The question therefore is, whether under this statute the name of the husband must appear in the body of the deed as a grantor. At most the husband had but curtesy initiate in the premises. The land was held by the wife as her separate legal estate. We are impressed with the idea that the weight of authority is against the contention of defendant’s learned counsel as to the validity of this deed. The question is practically settled by the case of Peter v. Byrne, 175 Mo. 233, wherein Fox, J., collects the authorities from other States. There is but a slight difference between the deed under review there and the one with which we have to deal. In that deed the grantor named was “Sarah M. Peter, wife of Americus Peter.” The italicized words are merely descriptive of the person, but in their use lies one of the differences between that deed and the one at bar. The other difference is that the plurals “parties of the first part” are used throughout the deed, whereas in the deed before us the singulars are used. Nowhere was the name of the husband, Americus Peter, used in the body of the deed, although he signed and acknowledged it, as did the husband in this case. In the Peter-Byrne case our Brother Wood-son, then presiding nisi, held that such deed conveyed a good title, and his judgment was affirmed here in a carefully written opinion by our Brother Fox, wherein the authorities are exhaustively reviewed. It is urged now that the Peter-Byrne case is not in point, because of the difference between the two deeds which we have pointed out, but this contention cannot prevail in the view of the reasoning of Judge Fox, and the authorities [7]*7he cited with approval. He cites with approval and quotes from the following eases: Elliot v. Sleeper, 2 N. H. 525; Woodward v. Seaver, 38 N. H. 29; Pease v. Bridge, 49 Conn. 58; Schley v. Pullman Car Co., 25 Fed. 890; Roberts v. McIntire, 84 Me. 362; Evans v. Summerlin, 19 Fla. 858; and Stone v. Montgomery, 35 Miss l. c. 107. After quoting from the foregoing cases the learned judge then adds:

“Numerous other cases maintain the same position, with few exceptions. The expressions of all the courts upon the question directly involved in the construction of this deed, are harmonious. [Ingoldsby v. Juan, 12 Cal. 564; Dentzel v. Waldie, 30 Cal. 138; Mardes v. Meyers, 28 S. W. 693; Miller v. Shaw, 103 Ill. l. c. 292.]
“There is a clear distinction between the cases where the husband, undertakes to convey the real estate of the wife and the deed fails to disclose the wife as one of the grantors. As before stated, the wife labors under certain disabilities, and the courts, with the view of protecting her rights, insist that the instrument shall disclose the performance of every act on her part necessary to convey her estate.
“In the case of Hrouska v. Janke, 66 Wis. 252, the principal cases relied upon by appellant in this case are reviewed, and the court announces that they are distinguishable from the eases of the character before us for determination.
“ This deed should be construed in accord with the clear intention of the parties who executed it. Judge Burgess very appropriately said in case of Walton v. Drumtra, 152 Mo. l. c. 497:
“ ‘The rigid rules of construction applied to deeds and wills in former years, have in modern times been somewhat modified, so that deeds are now construed so as to carry into effect the intention of the parties thereto and wills the intention of the persop. executing them.’ [See, also, Mills v. Catlin, 22 Vt. 98.]
[8]*8“After sixteen years of undisturbed, possession of this property, under an instrument executed by the husband and wife, acknowledged by them to be their free act and deed, to hold that, because the husband’s name does not explicitly appear in the introductory clause of the deed, it was invalid, because not jointly made, would, in our opinion, be doing violence to the spirit of the statute, as well as an absolute abandonment of substance and a complete surrender to form.”

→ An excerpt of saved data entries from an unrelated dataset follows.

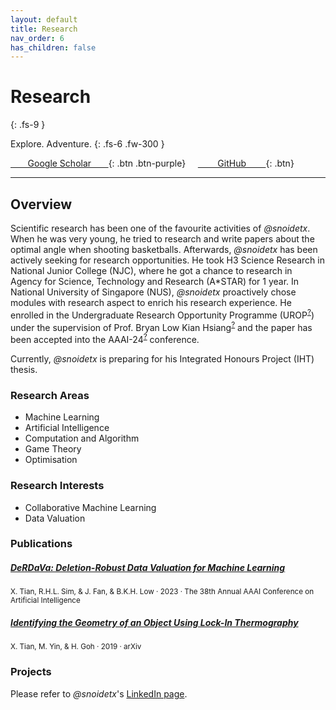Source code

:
 ```yaml
---
layout: default
title: Research
nav_order: 6
has_children: false
---
```


# Research
{: .fs-9 }

Explore. Adventure.
{: .fs-6 .fw-300 }

[&nbsp;&nbsp;&nbsp;&nbsp;&nbsp;&nbsp;&nbsp;Google Scholar&nbsp;&nbsp;&nbsp;&nbsp;&nbsp;&nbsp;&nbsp;](https://scholar.google.com/citations?user=FdGSDcQAAAAJ&hl=en){: .btn .btn-purple} &nbsp; &nbsp; [&nbsp;&nbsp;&nbsp;&nbsp;&nbsp;&nbsp;&nbsp;&nbsp;GitHub&nbsp;&nbsp;&nbsp;&nbsp;&nbsp;&nbsp;&nbsp;&nbsp;](https://github.com/snoidetx){: .btn}

---

## Overview

Scientific research has been one of the favourite activities of *@snoidetx*. When he was very young, he tried to research and write papers about the optimal angle when shooting basketballs. Afterwards, *@snoidetx* has been actively seeking for research opportunities. He took H3 Science Research in National Junior College (NJC), where he got a chance to research in Agency for Science, Technology and Research (A\*STAR) for 1 year. In National University of Singapore (NUS), *@snoidetx* proactively chose modules with research aspect to enrich his research experience. He enrolled in the Undergraduate Research Opportunity Programme (UROP<sup>[?](https://www.comp.nus.edu.sg/programmes/ug/project/urop/)</sup>) under the supervision of Prof. Bryan Low Kian Hsiang<sup>[?](https://www.comp.nus.edu.sg/cs/people/lowkh/)</sup> and the paper has been accepted into the AAAI-24<sup>[?](https://aaai.org/aaai-conference/)</sup> conference.

Currently, *@snoidetx* is preparing for his Integrated Honours Project (IHT) thesis.

### Research Areas

* Machine Learning
* Artificial Intelligence
* Computation and Algorithm
* Game Theory
* Optimisation

### Research Interests

* Collaborative Machine Learning
* Data Valuation

### Publications

##### [DeRDaVa: Deletion-Robust Data Valuation for Machine Learning](./derdava-deletion-robust) 
<sup>X. Tian, R.H.L. Sim, & J. Fan, & B.K.H. Low · 2023 · The 38th Annual AAAI Conference on Artificial Intelligence</sup>

##### [Identifying the Geometry of an Object Using Lock-In Thermography](./identifying-the-geometry) 
<sup>X. Tian, M. Yin, & H. Goh · 2019 · arXiv</sup>

### Projects

Please refer to *@snoidetx*'s [LinkedIn page](https://www.linkedin.com/in/snoidetx/details/projects/).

To get the real views of this court in the PeterByrne case a short review of the cases mentioned and approved therein becomes pertinent. In Elliot v. Sleeper, 2 N. H. 525, the court said:

“And for the purpose of our present inquiry, it may be admitted that the usage, however diversified in its forms, always requires the husband and wife so far to join as to convey at the same time, on the same paper, and both in language suitable to pass the title of real estate. Whether this requisition has here been fulfilled, is a question of some difficulty, on both authority and principle. It cannot be doubted that the signature, sealing, and acknowledgment of this deed by the husband, being on the same paper with those of the wife, and in the usual form, are in themselves sufficient.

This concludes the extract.